Matthew Kallio

Personal information
- Born: September 26, 1986 (age 39) Edmonton, Alberta, Canada
- Nationality: Canadian

= Matthew Kallio =

Canadian basketball referee

Matthew Leigh "Matt" Kallio (Edmonton, 26 September 1986) is a Canadian NBA and FIBA referee, who has been a licensed FIBA official since 2012.

In 2021–22, he made his NBA debut as a non-staff referee and officiated 10 regular-season NBA games. He was promoted to full-time NBA officiating staff ahead of the 2022–23 season, becoming the first international official at the NBA level.

== Early life and education ==
Kallio was born in Edmonton, Alberta, with Finnish ancestry. He attended M.E. LaZerte High School before graduating from the University of Alberta in 2008.

== Officiating career ==
=== Canada (College / University) ===
Before entering the professional and international officiating ranks, Kallio accumulated extensive experience in Canadian collegiate basketball. He spent multiple years officiating in the Canadian Colleges Athletic Association (CCAA) and in U Sports.

=== FIBA ===
Kallio obtained his FIBA referee licence in 2012 and has served on FIBA tournaments since then. He was assigned to the 2019 FIBA Basketball World Cup in China. He was also selected as one of the FIBA referees for the Tokyo 2020 Olympic Basketball Tournament.
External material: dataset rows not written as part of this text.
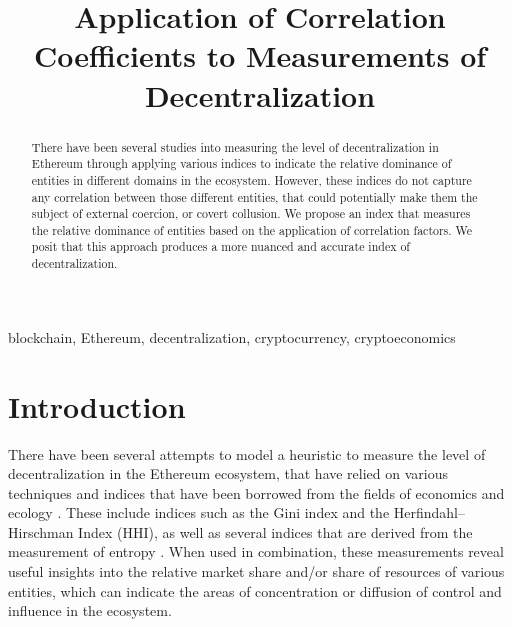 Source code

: \documentclass[conference]{IEEEtran}
\begin{document}
\title{Application of Correlation Coefficients to Measurements of Decentralization}

\author{
  \and
}

\maketitle

\begin{abstract}
There have been several studies into measuring the level of decentralization in Ethereum through applying various indices to indicate the relative dominance of entities in different domains in the ecosystem.  However, these indices do not capture any correlation between those different entities, that could potentially make them the subject of external coercion, or covert collusion.  We propose an  index that measures the relative dominance of entities based on the application of correlation factors.  We posit that this approach produces a more nuanced and accurate index of decentralization.
\end{abstract}

\begin{IEEEkeywords}
blockchain, Ethereum, decentralization, cryptocurrency, cryptoeconomics
\end{IEEEkeywords}

\section{Introduction}

There have been several attempts to model a heuristic to measure the level of decentralization in the Ethereum ecosystem, that have relied on various techniques and indices that have been borrowed from the fields of economics and ecology \cite{wu2020coefficient} \cite{gupta2018gini} \cite{gochhayat2020measuring} \cite{lee2021dq}.  These include indices such as the Gini index and the Herfindahl–Hirschman Index (HHI), as well as several indices that are derived from the measurement of entropy \cite{brown2023measuring}.  When used in combination, these measurements reveal useful insights into the relative market share and/or share of resources of various entities, which can indicate the areas of concentration or diffusion of control and influence in the ecosystem.
\end{document}

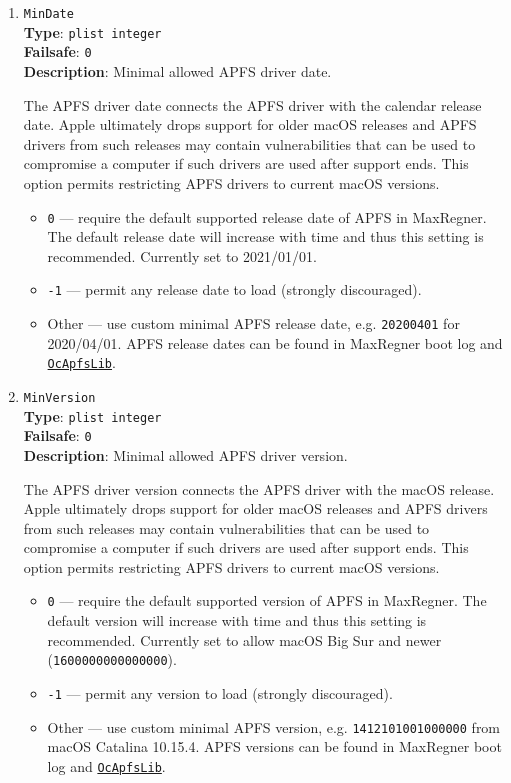 \documentclass[]{article}
\providecommand{\tightlist}{%
  \setlength{\itemsep}{0pt}\setlength{\parskip}{0pt}}
\begin{document}
\begin{enumerate}
\item
  \texttt{MinDate}\\
  \textbf{Type}: \texttt{plist\ integer}\\
  \textbf{Failsafe}: \texttt{0}\\
  \textbf{Description}: Minimal allowed APFS driver date.

  The APFS driver date connects the APFS driver with the calendar release date.
  Apple ultimately drops support for older macOS releases and APFS drivers from
  such releases may contain vulnerabilities that can be used to compromise
  a computer if such drivers are used after support ends. This option
  permits restricting APFS drivers to current macOS versions.

  \begin{itemize}
    \tightlist
    \item \texttt{0} --- require the default supported release date of APFS
    in MaxRegner. The default release date will increase with time and thus
    this setting is recommended. Currently set to 2021/01/01.
    \item \texttt{-1} --- permit any release date to load (strongly discouraged).
    \item Other --- use custom minimal APFS release date, e.g. \texttt{20200401}
    for 2020/04/01. APFS release dates can be found in MaxRegner boot log
    and \href{https://github.com/acidanthera/MaxRegnerPkg/blob/master/Include/Acidanthera/Library/OcApfsLib.h}{\texttt{OcApfsLib}}.
  \end{itemize}

\item
  \texttt{MinVersion}\\
  \textbf{Type}: \texttt{plist\ integer}\\
  \textbf{Failsafe}: \texttt{0}\\
  \textbf{Description}: Minimal allowed APFS driver version.

  The APFS driver version connects the APFS driver with the macOS release.
  Apple ultimately drops support for older macOS releases and APFS drivers from
  such releases may contain vulnerabilities that can be used to compromise
  a computer if such drivers are used after support ends. This option
  permits restricting APFS drivers to current macOS versions.

  \begin{itemize}
    \tightlist
    \item \texttt{0} --- require the default supported version of APFS
    in MaxRegner. The default version will increase with time and thus
    this setting is recommended. Currently set to allow macOS Big Sur and newer
    (\texttt{1600000000000000}).
    \item \texttt{-1} --- permit any version to load (strongly discouraged).
    \item Other --- use custom minimal APFS version, e.g. \texttt{1412101001000000}
    from macOS Catalina 10.15.4. APFS versions can be found in MaxRegner boot log
    and \href{https://github.com/acidanthera/MaxRegnerPkg/blob/master/Include/Acidanthera/Library/OcApfsLib.h}{\texttt{OcApfsLib}}.
  \end{itemize}


\end{enumerate}
\end{document}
In September 2025, he officiated the gold medal game of EuroBasket 2025 between Germany and Turkey in Riga.

=== NBA / WNBA / NBA G League ===
Kallio refereed in the NBA G League for multiple seasons and also worked in the WNBA prior to joining the NBA full-time. During the 2021–22 NBA season he officiated as a non-staff official before being promoted to the NBA officiating staff for the 2022–23 season.

== Notable assignments ==
- First Canadian to officiate an NBA regular-season game as a referee in January 2021.
- Assigned to the Tokyo 2020 Olympics (held in 2021).
- Named on FIBA's Long List of referees and selected for Olympic assignments for Paris 2024, and officiated games in the Paris 2024 tournament.
- Assigned as referee for the EuroBasket 2025, and also was the head referee in the EuroBasket 2025 semifinal game, Greece vs. Turkey (held in September 2025).